*TRY IT*
In the data that follows, count each line holding the string "controls"; answer with the number only.

[Stored data entries]
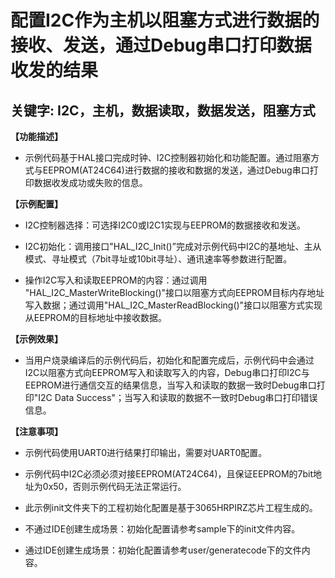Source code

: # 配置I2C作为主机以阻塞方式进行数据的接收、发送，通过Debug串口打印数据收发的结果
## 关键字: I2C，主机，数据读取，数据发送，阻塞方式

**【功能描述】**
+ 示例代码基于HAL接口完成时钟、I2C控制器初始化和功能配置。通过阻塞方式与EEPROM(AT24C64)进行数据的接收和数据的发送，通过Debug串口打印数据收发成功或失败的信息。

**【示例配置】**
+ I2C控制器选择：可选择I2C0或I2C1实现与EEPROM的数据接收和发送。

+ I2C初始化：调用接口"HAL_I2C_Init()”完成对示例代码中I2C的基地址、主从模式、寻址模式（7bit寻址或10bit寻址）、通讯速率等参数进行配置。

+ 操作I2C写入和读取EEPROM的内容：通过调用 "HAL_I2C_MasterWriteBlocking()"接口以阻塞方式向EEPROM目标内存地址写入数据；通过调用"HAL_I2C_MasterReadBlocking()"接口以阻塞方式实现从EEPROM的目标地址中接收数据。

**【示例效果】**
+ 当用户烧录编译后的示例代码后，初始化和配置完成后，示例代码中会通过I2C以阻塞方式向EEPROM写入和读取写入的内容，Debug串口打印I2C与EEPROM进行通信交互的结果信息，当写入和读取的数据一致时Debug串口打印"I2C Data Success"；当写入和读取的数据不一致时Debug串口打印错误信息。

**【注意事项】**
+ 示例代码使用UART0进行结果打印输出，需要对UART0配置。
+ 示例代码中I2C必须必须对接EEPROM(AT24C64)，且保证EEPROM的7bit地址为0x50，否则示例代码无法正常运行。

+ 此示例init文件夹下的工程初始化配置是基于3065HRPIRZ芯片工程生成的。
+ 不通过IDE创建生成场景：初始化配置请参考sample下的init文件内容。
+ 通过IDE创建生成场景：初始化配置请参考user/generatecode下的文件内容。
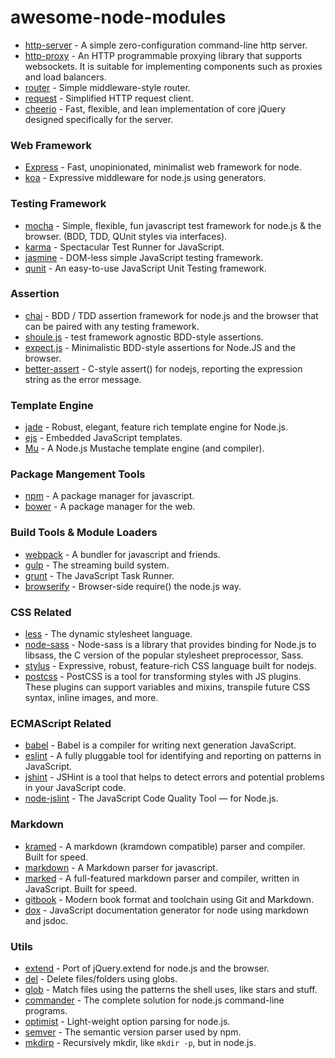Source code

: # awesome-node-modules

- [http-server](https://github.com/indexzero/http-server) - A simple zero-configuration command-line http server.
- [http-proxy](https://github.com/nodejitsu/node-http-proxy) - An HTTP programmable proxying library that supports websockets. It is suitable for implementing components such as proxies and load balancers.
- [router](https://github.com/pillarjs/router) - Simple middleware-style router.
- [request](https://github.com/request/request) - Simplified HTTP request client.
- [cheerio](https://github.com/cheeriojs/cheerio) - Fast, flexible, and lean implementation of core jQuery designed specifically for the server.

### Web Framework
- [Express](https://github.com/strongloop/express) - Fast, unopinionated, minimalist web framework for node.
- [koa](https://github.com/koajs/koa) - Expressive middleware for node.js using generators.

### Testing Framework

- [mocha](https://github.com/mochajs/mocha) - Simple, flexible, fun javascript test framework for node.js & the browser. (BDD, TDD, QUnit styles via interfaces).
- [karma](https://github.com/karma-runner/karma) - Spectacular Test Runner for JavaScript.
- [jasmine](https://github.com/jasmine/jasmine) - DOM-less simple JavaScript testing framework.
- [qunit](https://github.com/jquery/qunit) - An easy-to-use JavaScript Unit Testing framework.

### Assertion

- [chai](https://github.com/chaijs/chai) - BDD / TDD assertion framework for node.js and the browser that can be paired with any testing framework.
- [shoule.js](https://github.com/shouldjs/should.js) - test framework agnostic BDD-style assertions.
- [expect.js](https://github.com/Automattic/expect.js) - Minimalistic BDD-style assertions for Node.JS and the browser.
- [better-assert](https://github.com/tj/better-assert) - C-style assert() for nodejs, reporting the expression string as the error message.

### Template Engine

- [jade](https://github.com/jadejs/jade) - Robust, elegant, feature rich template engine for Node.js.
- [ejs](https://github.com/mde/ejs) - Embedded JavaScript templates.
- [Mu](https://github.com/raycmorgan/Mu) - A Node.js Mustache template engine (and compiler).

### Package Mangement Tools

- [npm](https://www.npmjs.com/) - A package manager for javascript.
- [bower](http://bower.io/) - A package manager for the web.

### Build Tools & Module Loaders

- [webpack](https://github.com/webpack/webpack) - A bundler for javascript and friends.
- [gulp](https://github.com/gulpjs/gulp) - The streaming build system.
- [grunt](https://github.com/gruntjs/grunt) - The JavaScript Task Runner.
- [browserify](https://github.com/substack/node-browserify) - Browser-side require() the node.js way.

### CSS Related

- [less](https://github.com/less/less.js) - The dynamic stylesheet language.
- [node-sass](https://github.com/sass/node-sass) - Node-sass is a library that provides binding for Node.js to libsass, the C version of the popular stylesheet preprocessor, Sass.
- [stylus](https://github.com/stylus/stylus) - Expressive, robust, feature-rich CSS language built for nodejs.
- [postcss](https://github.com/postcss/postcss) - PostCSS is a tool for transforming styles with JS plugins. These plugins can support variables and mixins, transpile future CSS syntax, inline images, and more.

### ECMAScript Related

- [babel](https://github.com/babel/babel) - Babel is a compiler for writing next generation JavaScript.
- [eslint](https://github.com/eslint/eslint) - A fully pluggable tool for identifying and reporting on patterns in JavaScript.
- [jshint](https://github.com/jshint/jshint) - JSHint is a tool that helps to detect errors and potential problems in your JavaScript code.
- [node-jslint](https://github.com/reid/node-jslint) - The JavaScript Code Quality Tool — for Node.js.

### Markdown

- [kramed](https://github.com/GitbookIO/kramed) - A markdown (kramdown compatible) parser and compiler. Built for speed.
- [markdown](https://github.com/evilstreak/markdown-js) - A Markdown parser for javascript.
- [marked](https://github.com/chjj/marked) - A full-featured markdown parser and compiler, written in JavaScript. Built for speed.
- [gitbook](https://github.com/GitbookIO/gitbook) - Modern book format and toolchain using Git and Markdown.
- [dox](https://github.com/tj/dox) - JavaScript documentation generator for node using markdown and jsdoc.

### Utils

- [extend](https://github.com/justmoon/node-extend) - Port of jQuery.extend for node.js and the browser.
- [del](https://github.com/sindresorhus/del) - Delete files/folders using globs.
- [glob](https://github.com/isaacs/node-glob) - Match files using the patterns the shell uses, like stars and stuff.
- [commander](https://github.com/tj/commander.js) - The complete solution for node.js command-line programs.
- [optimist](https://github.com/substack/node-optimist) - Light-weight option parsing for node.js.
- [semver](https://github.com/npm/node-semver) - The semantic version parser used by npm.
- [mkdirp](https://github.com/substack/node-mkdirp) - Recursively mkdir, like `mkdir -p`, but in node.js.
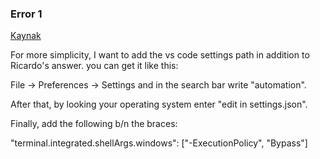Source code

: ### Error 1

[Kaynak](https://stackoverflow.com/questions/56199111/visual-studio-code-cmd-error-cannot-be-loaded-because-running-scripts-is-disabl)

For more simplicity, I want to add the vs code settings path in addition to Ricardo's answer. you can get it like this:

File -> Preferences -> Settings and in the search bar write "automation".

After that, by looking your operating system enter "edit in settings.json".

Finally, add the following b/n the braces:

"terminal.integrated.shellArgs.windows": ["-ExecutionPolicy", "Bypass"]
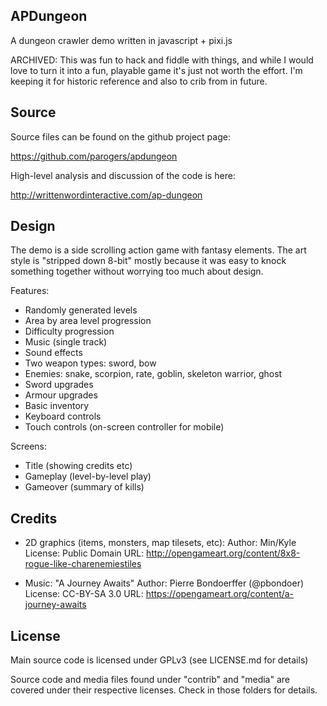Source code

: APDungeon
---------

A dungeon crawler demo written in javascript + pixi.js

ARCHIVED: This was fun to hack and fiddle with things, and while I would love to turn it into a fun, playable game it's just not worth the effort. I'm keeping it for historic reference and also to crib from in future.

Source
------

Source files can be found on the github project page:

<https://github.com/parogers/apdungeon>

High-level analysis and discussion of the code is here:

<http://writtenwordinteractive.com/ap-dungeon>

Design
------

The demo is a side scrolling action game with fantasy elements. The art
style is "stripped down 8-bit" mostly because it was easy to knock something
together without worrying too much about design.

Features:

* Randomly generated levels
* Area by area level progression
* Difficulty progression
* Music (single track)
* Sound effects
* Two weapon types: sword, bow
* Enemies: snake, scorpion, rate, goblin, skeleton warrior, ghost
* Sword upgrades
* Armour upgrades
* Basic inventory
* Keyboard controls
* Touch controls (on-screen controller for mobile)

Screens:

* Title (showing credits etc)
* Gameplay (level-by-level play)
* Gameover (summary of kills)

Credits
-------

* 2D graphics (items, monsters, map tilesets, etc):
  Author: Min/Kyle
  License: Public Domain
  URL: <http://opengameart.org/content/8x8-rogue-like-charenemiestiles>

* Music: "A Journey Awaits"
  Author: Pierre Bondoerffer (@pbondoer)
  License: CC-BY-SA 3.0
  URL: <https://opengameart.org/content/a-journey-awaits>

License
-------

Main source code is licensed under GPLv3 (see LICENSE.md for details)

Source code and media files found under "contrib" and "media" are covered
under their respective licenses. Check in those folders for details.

*ANSWER TO THIS PROBLEM*
2